A Computer Modeling Method for the Three-dimensional Structure of RNA
H.Ogata, M.Kanehisa

リボザイムの反応機構、rRNAの機能、tRNAのアミノ酸転移酵素に よる認識などは、RNAの2次構造のみならず、3次元構造との関係 で解明されるべきことである。しかし、3次元構造解析手法として タンパク質で有効なX線結晶解析やNMRは、高分子RNAにおいては、 現在のところそれほど強力ではない。一方、部位特異的突然変異誘 発、クロスリンキング等の実験及び、配列比較、自由エネルギー最 小化などの配列解析により得られる、2次構造及び3次相互作用の データをもとに、リボザイムやrRNAは精力的にその3次元構造モデ ルが提案されている。ところが、多くのモデルは、エキスパートの 経験に頼る方法によって提案されており、恣意性を逃れていない。 自動化された手法としては、擬原子をディスタンス・ジェオメトリー によって折り畳む方法と、いくつかの代表的なヌクレオチドを端か ら組み立てる方法とがあるが、両者とも完成されたものではないと 考えられる。
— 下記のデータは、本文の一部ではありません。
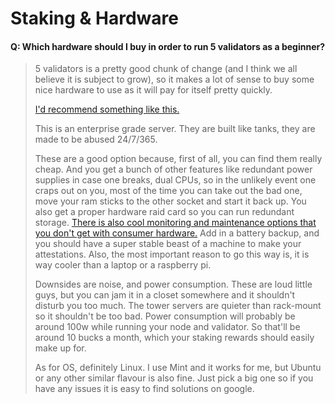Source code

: # Staking & Hardware

#### Q: Which hardware should I buy in order to run 5 validators as a beginner?

> 5 validators is a pretty good chunk of change \(and I think we all believe it is subject to grow\), so it makes a lot of sense to buy some nice hardware to use as it will pay for itself pretty quickly.
>
> [I'd recommend something like this.](https://www.usedservers.com/hp-proliant-ml350p-g8-8x-2-5-server-build-to-order/)
>
> This is an enterprise grade server. They are built like tanks, they are made to be abused 24/7/365.
>
> These are a good option because, first of all, you can find them really cheap. And you get a bunch of other features like redundant power supplies in case one breaks, dual CPUs, so in the unlikely event one craps out on you, most of the time you can take out the bad one, move your ram sticks to the other socket and start it back up. You also get a proper hardware raid card so you can run redundant storage. [There is also cool monitoring and maintenance options that you don't get with consumer hardware.](https://en.wikipedia.org/wiki/HP_Integrated_Lights-Out) Add in a battery backup, and you should have a super stable beast of a machine to make your attestations. Also, the most important reason to go this way is, it is way cooler than a laptop or a raspberry pi.
>
> Downsides are noise, and power consumption. These are loud little guys, but you can jam it in a closet somewhere and it shouldn't disturb you too much. The tower servers are quieter than rack-mount so it shouldn't be too bad. Power consumption will probably be around 100w while running your node and validator. So that'll be around 10 bucks a month, which your staking rewards should easily make up for.
>
> As for OS, definitely Linux. I use Mint and it works for me, but Ubuntu or any other similar flavour is also fine. Just pick a big one so if you have any issues it is easy to find solutions on google.

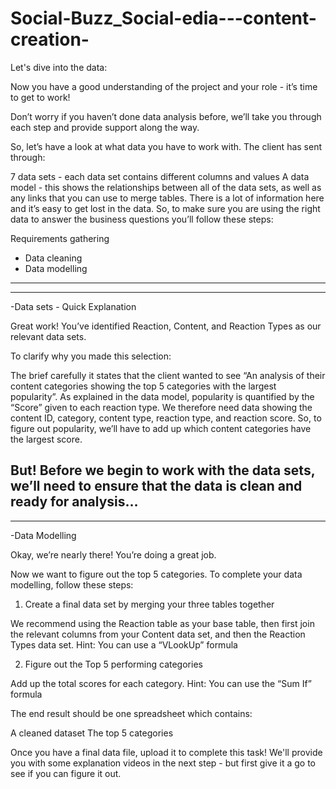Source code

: # Social-Buzz_Social-edia---content-creation-

Let's dive into the data:

Now you have a good understanding of the project and your role - it’s time to get to work!

Don’t worry if you haven’t done data analysis before, we’ll take you through each step and provide support along the way.

So, let’s have a look at what data you have to work with. The client has sent through:

7 data sets - each data set contains different columns and values
A data model - this shows the relationships between all of the data sets, as well as any links that you can use to merge tables.
There is a lot of information here and it’s easy to get lost in the data. So, to make sure you are using the right data to answer the business questions you’ll follow these steps:

Requirements gathering

* Data cleaning
* Data modelling
---------------------------------------------------------------------------------------------------------------------------------------
---------------------------------------------------------------------------------------------------------------------------------------



-Data sets - Quick Explanation

Great work! You’ve identified Reaction, Content, and Reaction Types as our relevant data sets.

To clarify why you made this selection:

The brief carefully it states that the client wanted to see “An analysis of their content categories showing the top 5 categories with the largest popularity”.
As explained in the data model, popularity is quantified by the “Score” given to each reaction type.
We therefore need data showing the content ID, category, content type, reaction type, and reaction score.
So, to figure out popularity, we’ll have to add up which content categories have the largest score.

But! Before we begin to work with the data sets, we’ll need to ensure that the data is clean and ready for analysis…
---------------------------------------------------------------------------------------------------------------------------------------
---------------------------------------------------------------------------------------------------------------------------------------


-Data Modelling

Okay, we’re nearly there! You’re doing a great job. 

Now we want to figure out the top 5 categories. To complete your data modelling, follow these steps:

1. Create a final data set by merging your three tables together

We recommend using the Reaction table as your base table, then first join the relevant columns from your Content data set, and then the Reaction Types data set.
Hint: You can use a “VLookUp” formula
 
2. Figure out the Top 5 performing categories

Add up the total scores for each category.
Hint: You can use the “Sum If” formula

The end result should be one spreadsheet which contains:

A cleaned dataset
The top 5 categories
 
Once you have a final data file, upload it to complete this task! We'll provide you with some explanation videos in the next step - but first give it a go to see if you can figure it out. 

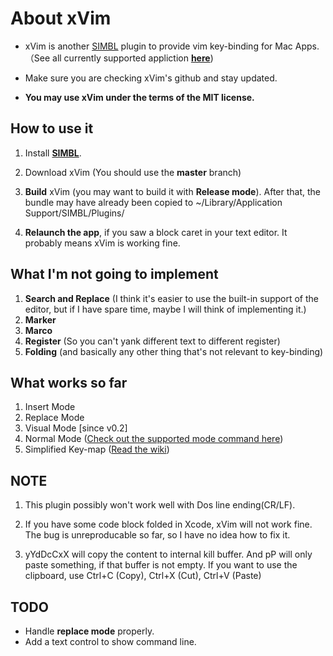 # About xVim

* xVim is another [SIMBL](http://www.culater.net/software/SIMBL/SIMBL.php) plugin to provide vim key-binding for  Mac Apps. （See all currently supported appliction __[here](https://github.com/WarWithinMe/xVim/wiki/Supported-Application)__)

* Make sure you are checking xVim's github and stay updated.

* __You may use xVim under the terms of the MIT license.__

## How to use it

1. Install [__SIMBL__](http://www.culater.net/software/SIMBL/SIMBL.php). 

1. Download xVim (You should use the __master__ branch)

1. __Build__ xVim (you may want to build it with __Release  mode__). After that, the bundle may have already been copied to ~/Library/Application Support/SIMBL/Plugins/

1. __Relaunch the app__, if you saw a block caret in your text editor. It probably means xVim is working fine.

## What I'm not going to implement
1. __Search and Replace__ (I think it's easier to use the built-in support of the editor, but if I have spare time, maybe I will think of implementing it.)
1. __Marker__
1. __Marco__
1. __Register__ (So you can't yank different text to different register)
1. __Folding__ (and basically any other thing that's not relevant to key-binding)

## What works so far
1. Insert Mode
2. Replace Mode
3. Visual Mode [since v0.2]
4. Normal Mode ([Check out the supported mode command here](https://github.com/WarWithinMe/xVim/wiki/Supported-Commands))
5. Simplified Key-map ([Read the wiki](https://github.com/WarWithinMe/xVim/wiki/Simplified-Key-map))

## NOTE
1. This plugin possibly won't work well with Dos line ending(CR/LF).

2. If you have some code block folded in Xcode, xVim will not work fine.
   The bug is unreproducable so far, so I have no idea how to fix it.
   
3. yYdDcCxX will copy the content to internal kill buffer. And pP will only paste something, if that buffer is not empty.  If you want to use the clipboard, use Ctrl+C (Copy), Ctrl+X (Cut), Ctrl+V (Paste)

## TODO
* Handle __replace mode__ properly.
* Add a text control to show command line.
そこで我々は、RNAのモデリングを、実験及び配列解 析から得られる束縛条件を満たす構造の中で、(各ヌクレオチドが 代表ヌクレオチドのどれかに近いといった)制約を満たす構造を自 動的に提出することと捉え、以下のような手法を考案した。まず、 PDBから代表的なヌクレチド構造をいくつか選択した。その代表構 造のうちのどれかと各残基との二乗平均距離の和を目的関数として、 実験から得られる束縛条件を満たす構造を、目的関数の極小化によっ てサーチした。その際、各2面角は離散的な値を取り、リボース環 は典型的なコンフォメーションを取るとし、ダブルヘリックスはA -型とした。また、遺伝的アルゴリズムを採用することにより、サー チの効率を上げることを試みた。今回は、従来の方法との比較及び、 エキスパートが行ったモデルの検証について述べる予定である。